## TASK TO COMPLETE
Up to and including the line that contains "weights reintroduces a", write out every line of the entries exactly, beginning with the first. Omit the pictures.

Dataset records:
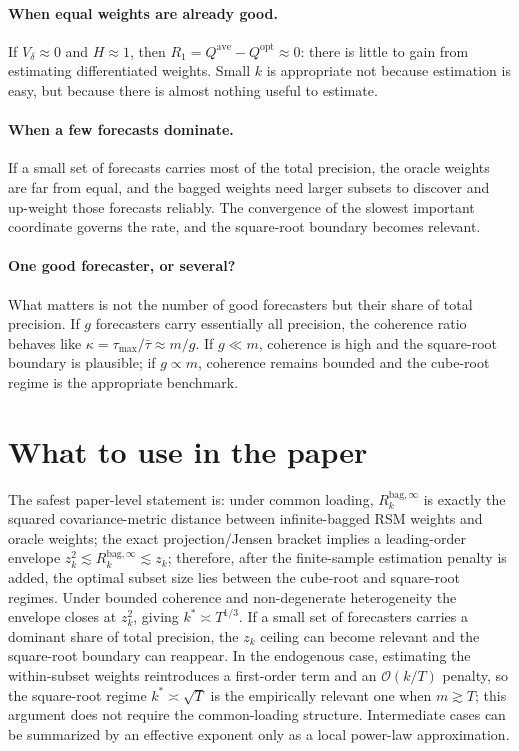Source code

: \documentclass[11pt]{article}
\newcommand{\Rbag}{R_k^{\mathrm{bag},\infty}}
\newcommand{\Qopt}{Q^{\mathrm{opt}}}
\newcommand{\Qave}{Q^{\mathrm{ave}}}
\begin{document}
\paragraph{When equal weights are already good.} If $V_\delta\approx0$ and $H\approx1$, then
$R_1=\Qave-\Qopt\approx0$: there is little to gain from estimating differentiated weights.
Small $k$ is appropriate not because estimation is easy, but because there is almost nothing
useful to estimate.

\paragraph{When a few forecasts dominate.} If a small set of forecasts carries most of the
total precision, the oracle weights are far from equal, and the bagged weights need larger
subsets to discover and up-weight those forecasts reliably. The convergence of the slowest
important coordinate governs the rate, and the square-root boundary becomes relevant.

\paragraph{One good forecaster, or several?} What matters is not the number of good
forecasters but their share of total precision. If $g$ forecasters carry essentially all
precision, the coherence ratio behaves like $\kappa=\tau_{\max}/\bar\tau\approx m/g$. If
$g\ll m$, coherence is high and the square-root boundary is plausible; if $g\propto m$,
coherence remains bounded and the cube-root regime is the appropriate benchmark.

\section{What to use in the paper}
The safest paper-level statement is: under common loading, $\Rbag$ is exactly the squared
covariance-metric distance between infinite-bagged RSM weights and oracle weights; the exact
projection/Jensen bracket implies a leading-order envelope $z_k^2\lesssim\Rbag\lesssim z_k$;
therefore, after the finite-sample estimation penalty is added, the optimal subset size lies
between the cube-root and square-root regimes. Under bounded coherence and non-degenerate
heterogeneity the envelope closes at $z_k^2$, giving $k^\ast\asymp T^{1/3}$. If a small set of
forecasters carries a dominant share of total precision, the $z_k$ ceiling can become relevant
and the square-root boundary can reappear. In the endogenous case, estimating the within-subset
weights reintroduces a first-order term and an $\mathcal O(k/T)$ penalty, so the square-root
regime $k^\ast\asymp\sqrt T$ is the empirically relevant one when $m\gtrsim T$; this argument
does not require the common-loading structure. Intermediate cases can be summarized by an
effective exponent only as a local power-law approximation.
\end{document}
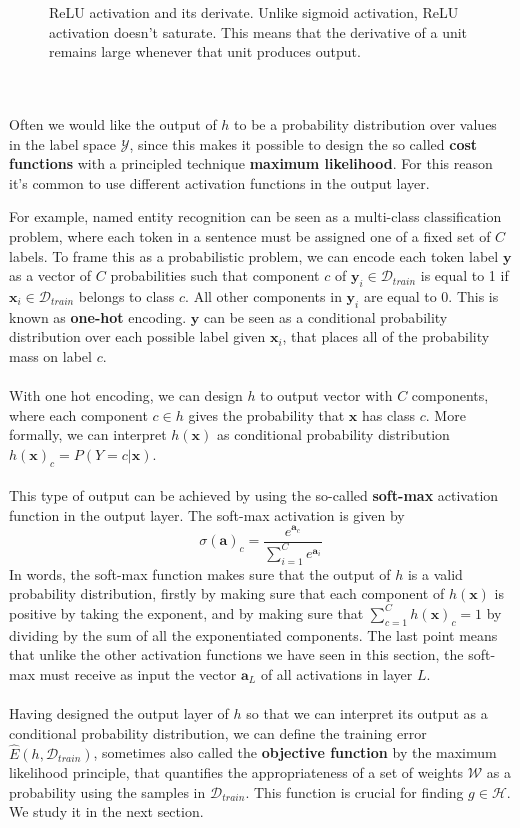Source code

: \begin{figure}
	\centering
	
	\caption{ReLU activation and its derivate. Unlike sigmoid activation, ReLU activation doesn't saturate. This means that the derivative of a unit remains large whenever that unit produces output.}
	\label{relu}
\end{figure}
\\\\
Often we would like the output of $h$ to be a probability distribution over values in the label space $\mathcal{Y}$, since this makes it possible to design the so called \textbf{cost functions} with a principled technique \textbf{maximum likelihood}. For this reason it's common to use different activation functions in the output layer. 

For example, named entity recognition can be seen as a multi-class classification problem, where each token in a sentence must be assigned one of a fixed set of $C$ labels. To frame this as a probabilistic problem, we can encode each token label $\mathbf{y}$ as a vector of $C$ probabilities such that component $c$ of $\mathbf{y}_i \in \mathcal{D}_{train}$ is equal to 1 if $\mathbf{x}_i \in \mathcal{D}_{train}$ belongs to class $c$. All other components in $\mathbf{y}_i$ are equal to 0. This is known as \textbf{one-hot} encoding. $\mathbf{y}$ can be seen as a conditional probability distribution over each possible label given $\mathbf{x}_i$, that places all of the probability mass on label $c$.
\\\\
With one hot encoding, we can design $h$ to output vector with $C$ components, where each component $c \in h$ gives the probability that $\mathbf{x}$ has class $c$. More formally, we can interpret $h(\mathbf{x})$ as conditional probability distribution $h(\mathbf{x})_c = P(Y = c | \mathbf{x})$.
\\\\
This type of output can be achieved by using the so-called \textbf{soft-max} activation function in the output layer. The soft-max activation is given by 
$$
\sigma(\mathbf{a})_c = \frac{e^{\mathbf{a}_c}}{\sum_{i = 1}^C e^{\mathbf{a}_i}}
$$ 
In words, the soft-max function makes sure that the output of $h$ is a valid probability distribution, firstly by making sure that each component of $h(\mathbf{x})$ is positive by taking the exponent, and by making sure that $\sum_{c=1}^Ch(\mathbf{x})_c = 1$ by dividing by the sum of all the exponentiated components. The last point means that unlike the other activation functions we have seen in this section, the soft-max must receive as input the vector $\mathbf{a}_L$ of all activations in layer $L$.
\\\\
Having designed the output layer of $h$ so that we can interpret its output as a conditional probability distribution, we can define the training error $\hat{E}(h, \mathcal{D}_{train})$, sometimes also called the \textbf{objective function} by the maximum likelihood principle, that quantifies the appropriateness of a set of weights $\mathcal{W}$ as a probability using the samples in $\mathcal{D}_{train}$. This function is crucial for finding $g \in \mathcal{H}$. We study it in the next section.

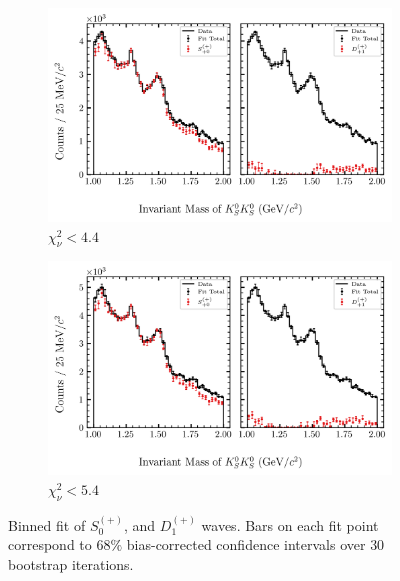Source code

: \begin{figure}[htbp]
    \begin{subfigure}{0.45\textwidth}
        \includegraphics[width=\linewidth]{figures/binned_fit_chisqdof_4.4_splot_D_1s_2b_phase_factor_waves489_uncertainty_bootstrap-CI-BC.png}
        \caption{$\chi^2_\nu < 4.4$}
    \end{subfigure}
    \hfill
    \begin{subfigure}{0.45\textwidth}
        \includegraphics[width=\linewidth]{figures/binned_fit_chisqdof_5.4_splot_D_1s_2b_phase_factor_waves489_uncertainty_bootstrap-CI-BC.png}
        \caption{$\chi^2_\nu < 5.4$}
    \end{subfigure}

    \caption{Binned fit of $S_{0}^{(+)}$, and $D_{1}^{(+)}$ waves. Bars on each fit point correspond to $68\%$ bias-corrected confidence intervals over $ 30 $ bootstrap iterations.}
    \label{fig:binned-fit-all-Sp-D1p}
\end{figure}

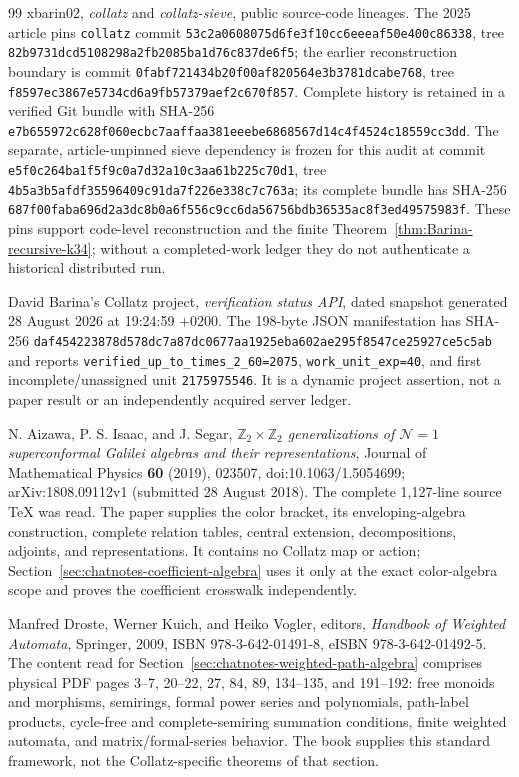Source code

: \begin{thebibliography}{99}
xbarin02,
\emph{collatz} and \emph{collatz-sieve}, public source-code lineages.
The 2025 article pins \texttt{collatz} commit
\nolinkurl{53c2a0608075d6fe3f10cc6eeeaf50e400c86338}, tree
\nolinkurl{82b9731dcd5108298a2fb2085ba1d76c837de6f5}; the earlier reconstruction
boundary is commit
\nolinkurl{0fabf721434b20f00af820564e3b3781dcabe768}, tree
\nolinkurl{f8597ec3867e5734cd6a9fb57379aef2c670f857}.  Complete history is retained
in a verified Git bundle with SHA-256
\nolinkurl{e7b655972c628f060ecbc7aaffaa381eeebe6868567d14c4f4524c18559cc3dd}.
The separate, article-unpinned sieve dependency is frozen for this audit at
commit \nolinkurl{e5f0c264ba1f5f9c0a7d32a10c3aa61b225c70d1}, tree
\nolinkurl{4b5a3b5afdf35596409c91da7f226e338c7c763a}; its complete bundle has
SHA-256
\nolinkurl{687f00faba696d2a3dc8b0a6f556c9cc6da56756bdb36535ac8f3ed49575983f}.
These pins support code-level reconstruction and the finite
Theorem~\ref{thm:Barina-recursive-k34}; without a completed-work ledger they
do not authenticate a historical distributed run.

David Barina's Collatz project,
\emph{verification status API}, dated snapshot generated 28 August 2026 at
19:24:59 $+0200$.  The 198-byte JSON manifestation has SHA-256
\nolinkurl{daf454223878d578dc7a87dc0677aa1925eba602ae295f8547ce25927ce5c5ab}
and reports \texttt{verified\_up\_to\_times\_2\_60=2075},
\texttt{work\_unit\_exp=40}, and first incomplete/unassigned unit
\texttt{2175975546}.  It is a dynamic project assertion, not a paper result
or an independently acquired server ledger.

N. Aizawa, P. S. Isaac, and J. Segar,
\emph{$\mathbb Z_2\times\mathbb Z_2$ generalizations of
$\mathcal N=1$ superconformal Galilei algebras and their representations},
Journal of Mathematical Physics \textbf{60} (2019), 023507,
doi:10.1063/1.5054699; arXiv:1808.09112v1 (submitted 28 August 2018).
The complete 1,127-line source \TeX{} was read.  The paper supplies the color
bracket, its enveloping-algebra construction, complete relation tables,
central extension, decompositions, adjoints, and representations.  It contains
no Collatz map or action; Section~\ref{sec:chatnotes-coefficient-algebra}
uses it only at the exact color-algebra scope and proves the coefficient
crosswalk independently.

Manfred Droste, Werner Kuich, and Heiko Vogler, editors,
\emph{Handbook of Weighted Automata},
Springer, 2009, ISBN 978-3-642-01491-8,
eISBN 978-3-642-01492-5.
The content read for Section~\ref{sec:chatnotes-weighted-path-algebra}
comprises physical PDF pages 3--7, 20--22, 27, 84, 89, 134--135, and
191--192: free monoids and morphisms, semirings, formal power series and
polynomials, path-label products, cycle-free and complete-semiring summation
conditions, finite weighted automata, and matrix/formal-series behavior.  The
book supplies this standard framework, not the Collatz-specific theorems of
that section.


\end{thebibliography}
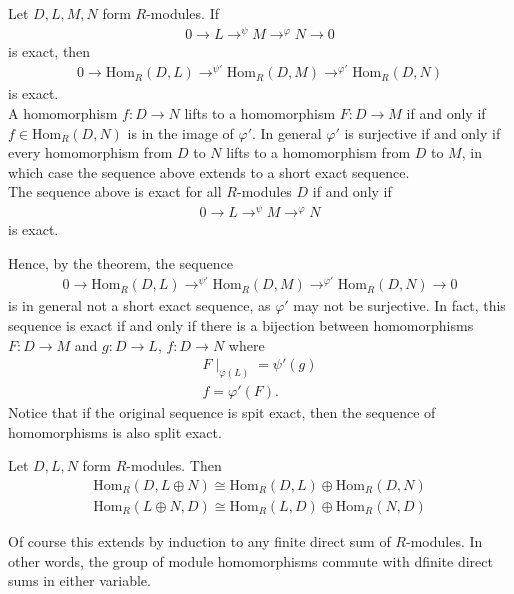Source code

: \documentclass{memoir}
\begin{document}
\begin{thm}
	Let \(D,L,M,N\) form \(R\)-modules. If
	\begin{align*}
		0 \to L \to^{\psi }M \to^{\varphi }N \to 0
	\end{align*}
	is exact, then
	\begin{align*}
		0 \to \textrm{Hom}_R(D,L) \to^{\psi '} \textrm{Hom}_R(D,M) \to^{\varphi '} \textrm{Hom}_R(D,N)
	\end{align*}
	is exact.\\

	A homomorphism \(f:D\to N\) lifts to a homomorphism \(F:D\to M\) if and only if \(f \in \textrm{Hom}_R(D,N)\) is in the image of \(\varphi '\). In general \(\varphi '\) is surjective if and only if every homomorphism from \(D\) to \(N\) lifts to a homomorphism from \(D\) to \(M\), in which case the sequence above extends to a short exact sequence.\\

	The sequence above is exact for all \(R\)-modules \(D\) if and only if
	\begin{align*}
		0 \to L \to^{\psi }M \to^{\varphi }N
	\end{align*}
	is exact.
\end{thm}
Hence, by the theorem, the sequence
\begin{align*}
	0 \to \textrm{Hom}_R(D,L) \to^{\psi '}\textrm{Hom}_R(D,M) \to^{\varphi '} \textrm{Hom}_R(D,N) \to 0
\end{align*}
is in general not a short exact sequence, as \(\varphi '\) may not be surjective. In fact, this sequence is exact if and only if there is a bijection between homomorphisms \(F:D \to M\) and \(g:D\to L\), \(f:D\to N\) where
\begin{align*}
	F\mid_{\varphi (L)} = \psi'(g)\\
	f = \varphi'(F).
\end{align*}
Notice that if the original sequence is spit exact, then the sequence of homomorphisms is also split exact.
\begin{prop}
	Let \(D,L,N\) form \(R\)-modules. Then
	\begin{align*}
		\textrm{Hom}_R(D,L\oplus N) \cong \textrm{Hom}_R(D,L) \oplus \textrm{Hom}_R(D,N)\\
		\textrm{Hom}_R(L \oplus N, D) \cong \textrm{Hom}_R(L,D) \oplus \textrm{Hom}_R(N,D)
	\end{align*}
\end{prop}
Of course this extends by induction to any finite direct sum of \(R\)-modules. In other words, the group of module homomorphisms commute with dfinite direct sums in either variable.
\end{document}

## SOLUTION TO THE EXERCISE
Source code

: \documentclass[11pt]{article}
\newcommand{\Rbag}{R_k^{\mathrm{bag},\infty}}
\newcommand{\Qopt}{Q^{\mathrm{opt}}}
\newcommand{\Qave}{Q^{\mathrm{ave}}}
\begin{document}
\paragraph{When equal weights are already good.} If $V_\delta\approx0$ and $H\approx1$, then
$R_1=\Qave-\Qopt\approx0$: there is little to gain from estimating differentiated weights.
Small $k$ is appropriate not because estimation is easy, but because there is almost nothing
useful to estimate.

\paragraph{When a few forecasts dominate.} If a small set of forecasts carries most of the
total precision, the oracle weights are far from equal, and the bagged weights need larger
subsets to discover and up-weight those forecasts reliably. The convergence of the slowest
important coordinate governs the rate, and the square-root boundary becomes relevant.

\paragraph{One good forecaster, or several?} What matters is not the number of good
forecasters but their share of total precision. If $g$ forecasters carry essentially all
precision, the coherence ratio behaves like $\kappa=\tau_{\max}/\bar\tau\approx m/g$. If
$g\ll m$, coherence is high and the square-root boundary is plausible; if $g\propto m$,
coherence remains bounded and the cube-root regime is the appropriate benchmark.

\section{What to use in the paper}
The safest paper-level statement is: under common loading, $\Rbag$ is exactly the squared
covariance-metric distance between infinite-bagged RSM weights and oracle weights; the exact
projection/Jensen bracket implies a leading-order envelope $z_k^2\lesssim\Rbag\lesssim z_k$;
therefore, after the finite-sample estimation penalty is added, the optimal subset size lies
between the cube-root and square-root regimes. Under bounded coherence and non-degenerate
heterogeneity the envelope closes at $z_k^2$, giving $k^\ast\asymp T^{1/3}$. If a small set of
forecasters carries a dominant share of total precision, the $z_k$ ceiling can become relevant
and the square-root boundary can reappear. In the endogenous case, estimating the within-subset
weights reintroduces a first-order term and an $\mathcal O(k/T)$ penalty, so the square-root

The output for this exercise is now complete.